Published June 27, 2023 | Version 1.7
Project deliverable Open

D-JRA1.2 Methods for Holistic Test Reproducibility

  • 1. ROR icon Oldenburger Institut für Informatik
  • 2. ROR icon Technical University of Denmark
  • 3. ROR icon Center for Renewable Energy Sources and Saving
  • 4. ROR icon European Distributed Energy Resources Laboratories
  • 5. ROR icon University of Strathclyde

Description

This document presents uncertainty representation and validation methods. The ERIGrid 2.0 project aims to enhance the research infrastructures’ capabilities and supports the research and technology development towards smart energy systems in Europe. This work aims to present a set of statistical methods for the representation of uncertainty, propagation of uncertainty, and system validation and provide practical guideline material to show how these methods can be applied. In this context, some new tools were implemented, but the focus was more on making the methods practical available for potential users than on new research on the methods.

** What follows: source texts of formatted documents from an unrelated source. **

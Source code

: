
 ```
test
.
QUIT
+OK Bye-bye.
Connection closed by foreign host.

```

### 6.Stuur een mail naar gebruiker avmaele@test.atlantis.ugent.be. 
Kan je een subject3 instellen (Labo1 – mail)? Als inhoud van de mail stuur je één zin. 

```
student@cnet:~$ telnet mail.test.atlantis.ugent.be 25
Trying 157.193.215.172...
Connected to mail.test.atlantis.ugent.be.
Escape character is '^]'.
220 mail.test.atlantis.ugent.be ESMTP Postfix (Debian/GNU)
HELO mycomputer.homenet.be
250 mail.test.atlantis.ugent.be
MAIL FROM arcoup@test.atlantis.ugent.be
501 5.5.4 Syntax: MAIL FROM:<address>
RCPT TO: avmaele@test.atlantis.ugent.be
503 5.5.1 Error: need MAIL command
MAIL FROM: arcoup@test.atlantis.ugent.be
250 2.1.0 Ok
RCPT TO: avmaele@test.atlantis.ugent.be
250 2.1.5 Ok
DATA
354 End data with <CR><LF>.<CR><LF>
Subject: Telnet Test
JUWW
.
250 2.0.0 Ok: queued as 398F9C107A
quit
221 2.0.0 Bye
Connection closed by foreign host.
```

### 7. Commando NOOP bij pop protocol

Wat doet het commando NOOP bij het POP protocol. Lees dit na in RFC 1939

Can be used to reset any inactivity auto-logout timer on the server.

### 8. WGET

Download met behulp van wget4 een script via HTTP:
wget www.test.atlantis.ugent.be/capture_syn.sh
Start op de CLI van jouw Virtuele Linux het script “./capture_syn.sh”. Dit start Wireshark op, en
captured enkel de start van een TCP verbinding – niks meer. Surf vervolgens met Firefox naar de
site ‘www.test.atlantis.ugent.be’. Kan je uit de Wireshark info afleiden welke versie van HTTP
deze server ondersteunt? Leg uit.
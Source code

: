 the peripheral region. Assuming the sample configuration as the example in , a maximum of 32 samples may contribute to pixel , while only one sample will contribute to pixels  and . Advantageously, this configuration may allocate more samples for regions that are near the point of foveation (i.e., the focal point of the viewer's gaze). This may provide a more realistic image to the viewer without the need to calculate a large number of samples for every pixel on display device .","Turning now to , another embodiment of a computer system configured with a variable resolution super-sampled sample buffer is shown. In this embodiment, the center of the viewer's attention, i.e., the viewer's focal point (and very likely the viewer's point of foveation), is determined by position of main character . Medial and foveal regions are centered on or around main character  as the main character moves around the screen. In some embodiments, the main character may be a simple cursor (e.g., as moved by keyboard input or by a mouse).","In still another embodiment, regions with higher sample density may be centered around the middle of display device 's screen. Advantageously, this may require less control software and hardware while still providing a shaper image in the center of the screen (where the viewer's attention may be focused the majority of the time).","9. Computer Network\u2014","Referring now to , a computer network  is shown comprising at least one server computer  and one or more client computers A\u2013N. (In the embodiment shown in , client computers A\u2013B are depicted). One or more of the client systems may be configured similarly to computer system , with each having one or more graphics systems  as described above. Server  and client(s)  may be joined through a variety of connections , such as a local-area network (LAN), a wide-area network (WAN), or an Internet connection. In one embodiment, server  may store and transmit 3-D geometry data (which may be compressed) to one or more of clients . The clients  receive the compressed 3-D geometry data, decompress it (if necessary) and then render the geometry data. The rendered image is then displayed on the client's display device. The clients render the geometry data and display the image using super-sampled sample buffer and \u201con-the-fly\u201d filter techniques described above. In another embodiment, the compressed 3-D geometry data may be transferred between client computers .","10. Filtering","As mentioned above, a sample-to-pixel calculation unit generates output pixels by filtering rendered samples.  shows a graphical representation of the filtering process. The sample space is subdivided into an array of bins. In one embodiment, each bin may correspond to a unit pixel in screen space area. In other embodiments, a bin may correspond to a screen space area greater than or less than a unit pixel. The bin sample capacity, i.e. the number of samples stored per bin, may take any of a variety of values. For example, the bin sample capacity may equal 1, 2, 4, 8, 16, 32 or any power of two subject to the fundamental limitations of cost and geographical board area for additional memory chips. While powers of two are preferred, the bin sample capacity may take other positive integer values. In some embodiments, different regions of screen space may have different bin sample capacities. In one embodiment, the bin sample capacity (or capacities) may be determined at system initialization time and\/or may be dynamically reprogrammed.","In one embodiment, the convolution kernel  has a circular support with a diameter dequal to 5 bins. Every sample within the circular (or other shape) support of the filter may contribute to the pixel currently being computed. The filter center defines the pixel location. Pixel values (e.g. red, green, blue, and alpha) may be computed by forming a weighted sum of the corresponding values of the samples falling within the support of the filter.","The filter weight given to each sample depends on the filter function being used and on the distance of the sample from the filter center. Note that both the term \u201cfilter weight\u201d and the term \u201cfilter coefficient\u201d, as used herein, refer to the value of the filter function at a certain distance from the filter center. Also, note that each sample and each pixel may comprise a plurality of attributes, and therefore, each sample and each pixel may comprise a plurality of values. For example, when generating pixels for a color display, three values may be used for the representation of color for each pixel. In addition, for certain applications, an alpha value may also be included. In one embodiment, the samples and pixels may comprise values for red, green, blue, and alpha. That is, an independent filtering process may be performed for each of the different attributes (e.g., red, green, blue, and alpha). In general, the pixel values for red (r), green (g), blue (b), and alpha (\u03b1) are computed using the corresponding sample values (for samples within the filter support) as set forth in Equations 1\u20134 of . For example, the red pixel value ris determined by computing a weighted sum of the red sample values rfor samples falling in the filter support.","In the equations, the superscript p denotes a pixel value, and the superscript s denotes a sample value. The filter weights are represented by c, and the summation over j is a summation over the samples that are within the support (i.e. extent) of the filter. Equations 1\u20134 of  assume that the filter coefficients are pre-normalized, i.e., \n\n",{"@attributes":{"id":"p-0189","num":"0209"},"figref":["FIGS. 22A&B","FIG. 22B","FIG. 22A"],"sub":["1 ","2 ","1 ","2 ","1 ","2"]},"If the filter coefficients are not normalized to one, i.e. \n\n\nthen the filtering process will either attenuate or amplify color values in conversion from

The motivation for this work stems from researchers in the domain of energy systems often employing laboratory experiments and computer simulations to evaluate their hypotheses. This process is riddled with different kinds of uncertainties, which often render results difficult to reproduce. The classical approach in the power systems domain has been to focus on deterministic experimental setups, but this approach limits the range of possible testing strategies. Since the potential impact of laboratory testing can be extended with the proper handling of uncertainties, a systematic approach to the analysis and accounting of uncertainty factors is required.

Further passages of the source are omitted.